Randolph and King were far from the only major forces behind the March on Washington. In addition to King’s Southern Christian Leadership Conference, four other major organizations worked together to organize the march: the NAACP, the Student Nonviolent Coordinating Committee, the Congress of Racial Equality and the National Urban League. Together with Randolph and King, the leaders of these groups formed the Big Six who came together in the summer of 1963 to plan the unprecedented gathering that was to take place. These organizations, which did much of the organizing for the march in a townhouse in Harlem, found a way to cooperate by putting aside tactical and personal differences, such as the NAACP’s focus on legal action, CORE’s links to business, or tensions between SNCC and SCLC over King’s prominence in the overall movement. The leaders also put aside generational divides; Randolph was 74 at the time of the march, while SNCC Chairman John Lewis was only 23.

Bayard Rustin organized the march from behind the scenes

While Randolph was the driving force behind marching on Washington and King its most prominent public face, the actual planning of the event was largely done by their longtime collaborator, Bayard Rustin. Randolph and Rustin had long worked together, with Rustin being a key organizer of the proposed 1941 march and the 1957 prayer event. Having worked with King in 1957, Rustin became a mentor to the young preacher, teaching him much about nonviolent resistance. But Rustin’s personal life — he was a former Communist and openly gay, later becoming an LGBTQ rights advocate — limited his ability to publicly lead the growing Civil Rights Movement. Thus, his work, including organizing the 1963 march, was largely conducted behind the scenes.

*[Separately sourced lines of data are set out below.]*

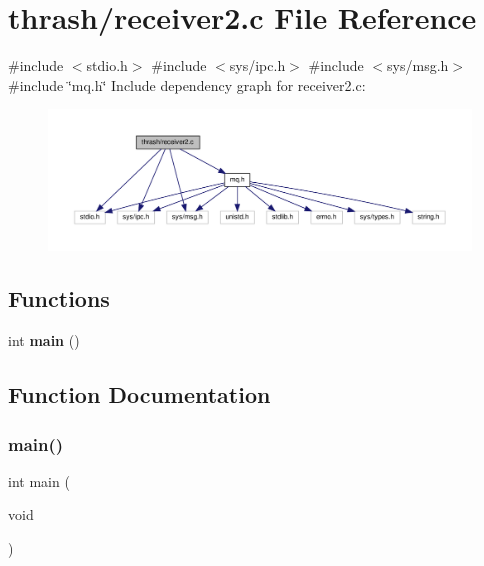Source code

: \section{thrash/receiver2.c File Reference}
\label{receiver2_8c}
{\ttfamily \#include $<$stdio.\+h$>$}\newline
{\ttfamily \#include $<$sys/ipc.\+h$>$}\newline
{\ttfamily \#include $<$sys/msg.\+h$>$}\newline
{\ttfamily \#include \char`\"{}mq.\+h\char`\"{}}\newline
Include dependency graph for receiver2.\+c\+:
\nopagebreak
\begin{figure}[H]
\begin{center}
\leavevmode
\includegraphics[width=350pt]{receiver2_8c__incl}
\end{center}
\end{figure}
\subsection*{Functions}
\begin{DoxyCompactItemize}
\item 
int \textbf{ main} ()
\end{DoxyCompactItemize}


\subsection{Function Documentation}
\mbox{\label{receiver2_8c_ae66f6b31b5ad750f1fe042a706a4e3d4}} 
\subsubsection{main()}
{\footnotesize\ttfamily int main (\begin{DoxyParamCaption}\item[{void}]{ }\end{DoxyParamCaption})}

Other advocates for Black rights opposed the march

Even though the organizers of the march were able to set aside their differences, other advocates for Black rights were not on board. In a reflection from people involved in the planning process that was recently published in The New York Times, one SCLC worker recalled members of the Nation of Islam removing flyers for the event, as the Nation opposed the integrationist goal of the march organizers. Another ally, President John F. Kennedy, also initially tried to discourage the march, fearing that it would end in violence and that this would endanger civil rights legislation. Kennedy was ultimately relieved when the march happened peacefully, and met with several of its leaders after it concluded.

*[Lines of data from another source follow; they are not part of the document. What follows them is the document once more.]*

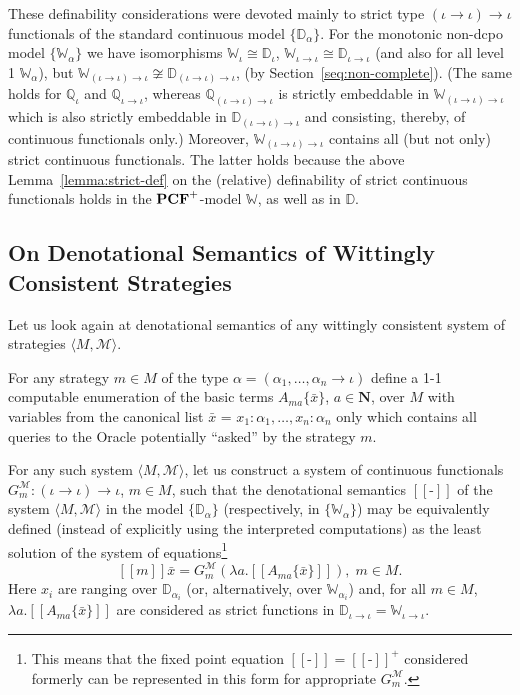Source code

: \documentclass[fleqn]{LMCS}
\theoremstyle{plain}\newtheorem{satz}[thm]{Satz}
\theoremstyle{plain}\newtheorem{hyp}[thm]{Hypothesis}
\theoremstyle{plain}\newtheorem{hyps}[thm]{Hypotheses}
\theoremstyle{definition}\newtheorem{note}[thm]{Note}
\newcommand{\defis}{\mbox{-}}
\newcommand{\setof}[1]{\{#1\}}
\newcommand{\arr}{\rightarrow}
\newcommand{\la}{\langle}
\newcommand{\ra}{\rangle}
\newcommand{\Dsem}[1]{[\![ #1 ]\!]}
\newcommand{\tuple}[1]{\la #1 \ra}
\newcommand{\G}{G}
\newcommand{\NN}{\mathbf{N}}
\newcommand{\tbbQ}{\mathbb{Q}}\newcommand{\bbW}{\mathbb{W}}
\newcommand{\tbbW}{\mathbb{W}}\newcommand{\bbD}{\mathbb{D}}
\newcommand{\PCF}{\mbox{\bf PCF}}
\newcommand{\MM}{{\mathcal M}}
\newcommand{\bx}{\bar{x}}
\newcommand{\?}{\mbox{?}}
\begin{document}
\noindent
These definability considerations were devoted   
mainly to strict type 
\mbox{$(\iota\arr\iota)\arr\iota$} 
functionals of the standard continuous model $\setof{\bbD_{\alpha}}$. 
For the monotonic non-dcpo model $\setof{\tbbW_{\alpha}}$ we have isomorphisms   
$\tbbW_{\iota}\cong \bbD_{\iota}$, $\tbbW_{\iota\arr\iota}\cong \bbD_{\iota\arr\iota}$
(and also for all level 1 $\tbbW_\alpha$),
but 
$\tbbW_{(\iota\arr\iota)\arr\iota}\not\cong \bbD_{(\iota\arr\iota)\arr\iota}$, 
(by Section~\ref{seq:non-complete}). 
(The same holds for $\tbbQ_{\iota}$ and $\tbbQ_{\iota\arr\iota}$, 
whereas 
$\tbbQ_{(\iota\arr\iota)\arr\iota}$ is strictly embeddable in 
$\tbbW_{(\iota\arr\iota)\arr\iota}$ which is also strictly embeddable in 
$\bbD_{(\iota\arr\iota)\arr\iota}$ and consisting, thereby, of continuous 
functionals only.) 
Moreover,  $\tbbW_{(\iota\arr\iota)\arr\iota}$ contains all (but not only) 
strict continuous functionals. 
The latter holds because the above Lemma~\ref{lemma:strict-def} 
on the (relative) definability of strict continuous functionals holds 
in the $\PCF^+$-model $\tbbW$, as well as in $\bbD$.




\subsection{On Denotational Semantics of Wittingly Consistent Strategies}
\label{sec:den-sem-wit-strat}


\noindent
Let us look again at denotational semantics of 
any wittingly consistent 
system of strategies $\tuple{M,\MM}$. 


For any 
strategy $m\in M$ of the type 
$\alpha=(\alpha_1,\ldots,\alpha_n\arr\iota)$  
define a 1-1 computable enumeration 
of the basic terms  
$A_{ma}\setof{\bx}$, 
$a\in\NN$, over $M$ with variables from the canonical list 
$\bx$ = $x_1:\alpha_1,\ldots,x_n:\alpha_n$ only 
which contains all queries to the Oracle 
potentially ``asked'' by the strategy $m$.  

For any such system $\tuple{M,\MM}$, let us construct  
a system of  
continuous functionals 
$\G^{\MM}_m:(\iota\arr\iota)\arr\iota$, $m\in M$,  
such that the denotational 
semantics $\Dsem{\defis}$ of the system $\tuple{M,\MM}$ 
in the model $\{\bbD_{\alpha}\}$ (respectively, in $\{\tbbW_{\alpha}\}$) 
may be equivalently defined 
(instead of explicitly using the interpreted computations) 
as the least solution of the system of equations\footnote{This means that the fixed point equation 
$\Dsem{\defis}=\Dsem{\defis}^+$ considered formerly 
can be represented in this form for appropriate $\G^{\MM}_m$. 
}
\begin{equation}\label{eq:den-sem-w}
\Dsem{m}\bx=\G^{\MM}_{m}(\lambda a.\Dsem{A_{ma}\{\bx\}}),\; m\in M.
\end{equation}
Here $x_i$ are ranging over $\bbD_{\alpha_i}$ 
(or, alternatively, over $\tbbW_{\alpha_i}$) 
and, for all $m\in M$, $\lambda a.\Dsem{A_{ma}\{\bx\}}$ are considered 
as strict functions in $\bbD_{\iota\arr\iota}=\tbbW_{\iota\arr\iota}$. 
\end{document}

The march was a star-studded event

While the march was the brainchild of a variety of activists and organizations, it was also an event that brought out some of the biggest stars in the country. Harry Belafonte was a major force in bringing celebrities to the march, convincing Randolph, Rustin and King that star power would help spread the message. Ossie Davis, who attended alongside Ruby Dee, was heavily involved in the planning as well. Led by Belafonte, the celebrities who came to the march included Sammy Davis Jr., Mahalia Jackson, James Baldwin and Diahann Carrol. But the list was not limited to Black celebrities; Bob Dylan, Marlon Brando, Paul Newman, Rita Moreno and Joanne Woodward all attended. Performers at the march included Joan Baez, Bob Dylan and Peter, Paul and Mary.

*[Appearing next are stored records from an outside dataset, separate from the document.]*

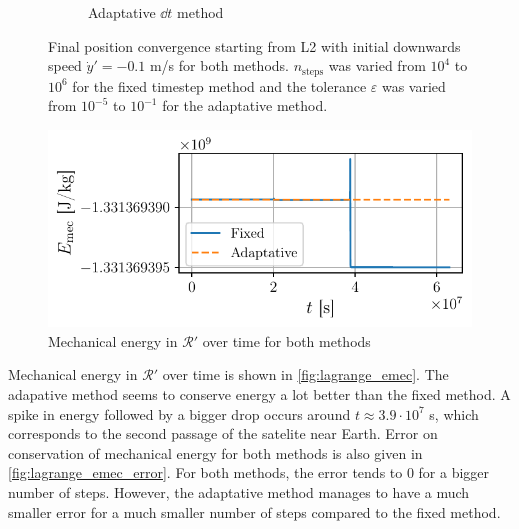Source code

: \begin{figure}[h]
\begin{subfigure}{0.49\linewidth}
        \caption{Adaptative \(\dd t\) method}
        \label{fig:lagrange_conv_adapt}
    \end{subfigure}
    \caption{Final position convergence starting from L2 with initial downwards speed \(\dot y' = -0.1\) m/s for both methods. \(n_\textrm{steps}\) was varied from \(10^4\) to \(10^6\) for the fixed timestep method and the tolerance \(\varepsilon\) was varied from \(10^{-5}\) to \(10^{-1}\) for the adaptative method.}
    \label{fig:lagrange_conv}
\end{figure}


\begin{figure}
    \vspace*{-0.2cm}
    \centering
    \includegraphics[width=\linewidth]{figures/lagrange_emec.pdf}
    \caption{Mechanical energy in \(\mathcal R'\) over time for both methods}
    \label{fig:lagrange_emec}
    \vspace*{-0.5cm}
\end{figure}
Mechanical energy in \(\mathcal R'\) over time is shown in \autoref{fig:lagrange_emec}. The adapative method seems to conserve energy a lot better than the fixed method. A spike in energy followed by a bigger drop occurs around \(t \approx 3.9 \cdot 10^7\) s, which corresponds to the second passage of the satelite near Earth. Error on conservation of mechanical energy for both methods is also given in \autoref{fig:lagrange_emec_error}. For both methods, the error tends to 0 for a bigger number of steps. However, the adaptative method manages to have a much smaller error for a much smaller number of steps compared to the fixed method.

The “I Have a Dream” Speech Was Not Always The Plan

As it was decided that King would give the keynote address at the march, he had been working on his speech for some time. The preacher wrote multiple versions of the address, none of which exactly matched what he said on Aug. 28. He had also talked about his dream in previous speeches and sermons, including a 1962 speech at a high school gym in North Carolina and a version he had delivered in Detroit. During the March on Washington, the first half of the speech King gave was very substantive, highlighting the civil and economic inequalities that Black people continued to face, but wasn’t quite rousing the crowds the way organizers intended. Mahalia Jackson, familiar with his Detroit speech, called out to King from behind the podium, yelling, “Tell them about the dream, Martin.” King, an experienced preacher, responded by going back to the words he had spoken at those earlier occasions, and thus the country was introduced to what became one of the nation’s most famous and inspiring speeches.

Sixty years later, Kings words and the hard work of numerous people and organizations still resonate. And given the remaining challenges, ranging from economic inequality to deadly racist violence, the message of the March on Washington remains as important as ever.